そんな念願かなって旅した江戸時代の記録が多数残っていて、そこからどのような旅をしていたのかを調べたのがこの本。そもそも街道がきちんと整備されていなければ、旅など論外なのだが、徳川治世で参勤交代などもあったおかげで交通の便はよくなり、宿場町が発展し、庶民も泊まれるようになった。
この本では、旅のルートや履物や持ち物などの身支度、費用、当時の日本人の歩き方など興味深い話が詰まっている。
まずルートは、お伊勢参りといいつつ、富士山に登ったり、京都まで足を延ばしたりということが間々あったようだ。一生に一度の旅行だからなるべく欲張っての旅程だ。ただ欲張った分、歩行距離も伸びる。平均して2000Km以上は歩いているが、東北からの長丁場となると、3000Kmを優に超える。その距離を2~3か月かけて移動していく。
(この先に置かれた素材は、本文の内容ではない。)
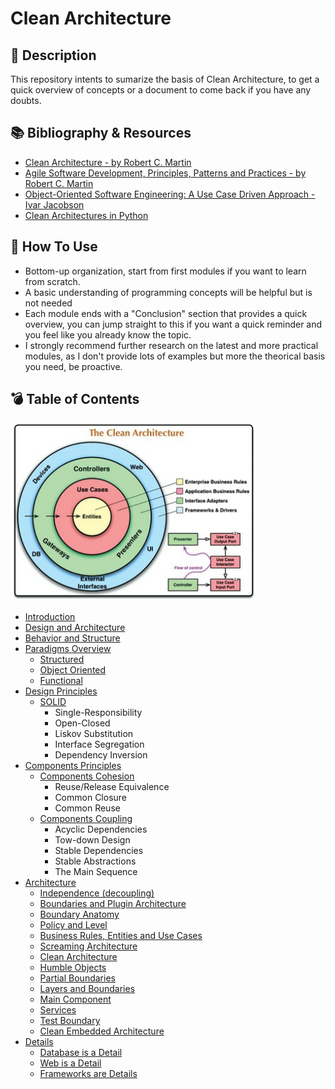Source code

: # Clean Architecture

## :pushpin: Description

This repository intents to sumarize the basis of Clean Architecture, to get a quick overview of concepts or a document to come back if you have any doubts.

## :books: Bibliography & Resources

* [Clean Architecture - by Robert C. Martin](https://www.goodreads.com/book/show/18043011-clean-architecture)
* [Agile Software Development, Principles, Patterns and Practices - by Robert C. Martin](https://www.goodreads.com/book/show/84985.Agile_Software_Development_Principles_Patterns_and_Practices)
* [Object-Oriented Software Engineering: A Use Case Driven Approach - Ivar Jacobson](https://www.goodreads.com/book/show/296981.Object_Oriented_Software_Engineering)
* [Clean Architectures in Python](https://www.youtube.com/watch?v=7Wwrv490rK4)

## :memo: How To Use

* Bottom-up organization, start from first modules if you want to learn from scratch.
* A basic understanding of programming concepts will be helpful but is not needed
* Each module ends with a "Conclusion" section that provides a quick overview, you can jump straight to this if you want a quick reminder and you feel like you already know the topic.
* I strongly recommend further research on the latest and more practical modules, as I don't provide lots of examples but more the theorical basis you need, be proactive.

## :bomb: Table of Contents

![clean architecture](./architecture/clean-architecture/clean-architecture-diagram.png)

* [Introduction](./introduction/README.md)
* [Design and Architecture](./design-and-architecture/README.md)
* [Behavior and Structure](./behavior-and-structure/README.md)
* [Paradigms Overview](./paradigms/README.md)
    * [Structured](./paradigms/structured/README.md)
    * [Object Oriented](./paradigms/object-oriented/README.md)
    * [Functional](./paradigms/functional/README.md)
* [Design Principles](./design-principles/README.md)
    * [SOLID](./design-principles/SOLID/README.md)
        * Single-Responsibility
        * Open-Closed
        * Liskov Substitution
        * Interface Segregation
        * Dependency Inversion
* [Components Principles](./components-principles/README.md)
    * [Components Cohesion](./components-principles/components-cohesion.md)
        * Reuse/Release Equivalence
        * Common Closure
        * Common Reuse
    * [Components Coupling](./components-principles/component-coupling.md)
        * Acyclic Dependencies
        * Tow-down Design
        * Stable Dependencies
        * Stable Abstractions
        * The Main Sequence
* [Architecture](./architecture/README.md)
    * [Independence (decoupling)](./architecture/independence/README.md)
    * [Boundaries and Plugin Architecture](./architecture/boundaries/README.md)
    * [Boundary Anatomy](./architecture/boundary-anatomy/README.md)
    * [Policy and Level](./architecture/policy-level/README.md)
    * [Business Rules, Entities and Use Cases](./architecture/business-rules/README.md)
    * [Screaming Architecture](./architecture/screaming-architecture/README.md)
    * [Clean Architecture](./architecture/clean-architecture/README.md)
    * [Humble Objects](./architecture/humble-objects/README.md)
    * [Partial Boundaries](./architecture/partial-boundaries/README.md)
    * [Layers and Boundaries](./architecture/layers-and-boundaries/README.md)
    * [Main Component](./architecture/main-component/README.md)
    * [Services](./architecture/services/README.md)
    * [Test Boundary](./architecture/test-boundary/README.md)
    * [Clean Embedded Architecture](./architecture/clean-embedded/README.md)
* [Details](./details/README.md)
    * [Database is a Detail](./details/databases/README.md)
    * [Web is a Detail](./details/web/README.md)
    * [Frameworks are Details](./frameworks/README.md)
1日平均30Km強の歩行で、雨が降ったり、川が増水して渡れなければ停滞するから、かなりハードだ。1日最長で60~70Kmくらい歩いていることもあるから驚かされる。
面白いのは、旅の記録に時間が出てくることだ。当時は日時計を携行していたようだが、日が照っていなければ、使うことはできない。各宿場町では、鐘を鳴らして時刻を伝えるのが常で、その鐘の音を聞いて、明け六つ(日の出頃)だ、暮れ六つ(日没頃)だと認識していたようだ。
お金はどうしたかといえば、大店(おおだな)の若旦那は別として、庶民は講を編成して寄付を集め、代表者たちが旅をしてお参りし、講の参加者全員分のご利益を受けてくるとしていたようだ。一例として紹介されていたのは、旅籠代や食費、交通費(川の渡し賃、籠代)などすべてひっくるめて、旅費は35,771文。磯田道史先生によれば、現代感覚で銭6300文(金1両)≒約30万円(現代感覚でざっくり)だから約170万円となる。なんとか工面できそうな額ではある。